REVIEWED BY DAN STUMPF:

   

TREASURE OF RUBY HILLS. Allied Artists, 1955. Zachary Scott, Carole Mathews, Dick Foran, Barton MacLane, Lola Albright, Raymond Hatton, Lee Van Cleef, Stanley Andrews and Steve Darrell. Screenplay by Tom Hubbard and Fred Eggers, based on the pulp story “The Rider of the Ruby Hills” by Louis L’Amour, written under the pen-name Jim Mayo (West, September 1949), later expanded to the novel Where the Long Grass Blows (1976). Directed by Frank McDonald. Currently available on YouTube here.

   There’s no treasure, and we never actually get to the Ruby Hills, but here’s an intelligent Western, well-played, with some interesting noirish angles.

   Things kick off fast, with Zachary Scott and his aging outlaw buddy waiting nervously for their partner to return with his end of a land-grab they’re plotting. He gets back, mission accomplished, and in a voice like a dead man’s, tells his friends who killed him.

   It’s obvious from here that the game’s afoot, as they say in shoe stores, but things pause for a short word from an aging sheriff to the effect that Darrell’s past is catching up with him, and Scott would be wise to part ways before it does. It’s a thoughtful moment that turns moving when Darrell opts to send Scott on alone while he lingers in a ghost town to “see some old friends.”

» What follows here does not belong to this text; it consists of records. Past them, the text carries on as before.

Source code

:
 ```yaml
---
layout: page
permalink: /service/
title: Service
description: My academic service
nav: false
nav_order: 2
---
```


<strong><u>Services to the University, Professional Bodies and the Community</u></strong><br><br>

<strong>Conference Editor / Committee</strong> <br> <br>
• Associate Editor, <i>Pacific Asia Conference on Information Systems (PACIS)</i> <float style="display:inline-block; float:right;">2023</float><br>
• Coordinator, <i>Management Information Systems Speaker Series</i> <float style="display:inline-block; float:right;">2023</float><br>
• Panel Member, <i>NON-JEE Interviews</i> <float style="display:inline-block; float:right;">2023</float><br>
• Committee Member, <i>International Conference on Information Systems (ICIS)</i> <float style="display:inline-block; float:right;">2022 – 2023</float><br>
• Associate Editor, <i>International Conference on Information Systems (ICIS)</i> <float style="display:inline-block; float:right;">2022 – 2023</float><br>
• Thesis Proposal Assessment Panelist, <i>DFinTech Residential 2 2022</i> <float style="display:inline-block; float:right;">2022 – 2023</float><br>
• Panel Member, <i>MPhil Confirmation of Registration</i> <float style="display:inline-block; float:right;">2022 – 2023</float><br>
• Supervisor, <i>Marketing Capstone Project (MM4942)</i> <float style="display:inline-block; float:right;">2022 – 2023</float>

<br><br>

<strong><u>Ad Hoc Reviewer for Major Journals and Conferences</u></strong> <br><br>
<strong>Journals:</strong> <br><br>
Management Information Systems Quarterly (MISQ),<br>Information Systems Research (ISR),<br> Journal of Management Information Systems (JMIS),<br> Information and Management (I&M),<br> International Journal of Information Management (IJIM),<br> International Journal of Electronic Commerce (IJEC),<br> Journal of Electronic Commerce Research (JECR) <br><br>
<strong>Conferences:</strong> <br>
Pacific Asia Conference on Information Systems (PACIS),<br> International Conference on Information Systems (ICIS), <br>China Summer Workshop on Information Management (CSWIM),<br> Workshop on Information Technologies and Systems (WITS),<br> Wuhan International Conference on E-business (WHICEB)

   Then it’s back to the plot: quarreling cattle barons, and a third party keeping things stirred up for his own ends. Scott has grabbed the water rights to the whole valley, but there’s so much going on around him, that detail seems to get lost in the shuffle. What we get is a vigorous shoot-out, a desperate escape through dark alleys and shadowy stables, a showdown between Scott and Lee Van Cleef, and a final set-to back in the old ghost town where it all started.

   Along the way we get some finely-etched characters. Zachary Scott, a native-born Texan and a figure of moral ambiguity in the movies, combines both aspects quite effectively. He really does look like a man who’s been mixing in low company a little too long. And he comes up against tough Carole Mathews (one of Corman’s Swamp Women) as a gal who clearly has her own plans. Gordon Jones vacillates quite well as her double-dealing brother, Lee Van Cleef struts his razor-sharp villainy, and Dick Foran, on his way to becoming a fine character actor, does an excellent turn as a contemplative, pipe-smoking schemer.

   Writers Hubbard & Eggars make the story a little too convoluted, and director Frank McDonald lets the reins slacken now and again, but for the most part things move swiftly and agreeably here, and the result is a solid B-western I can highly recommend.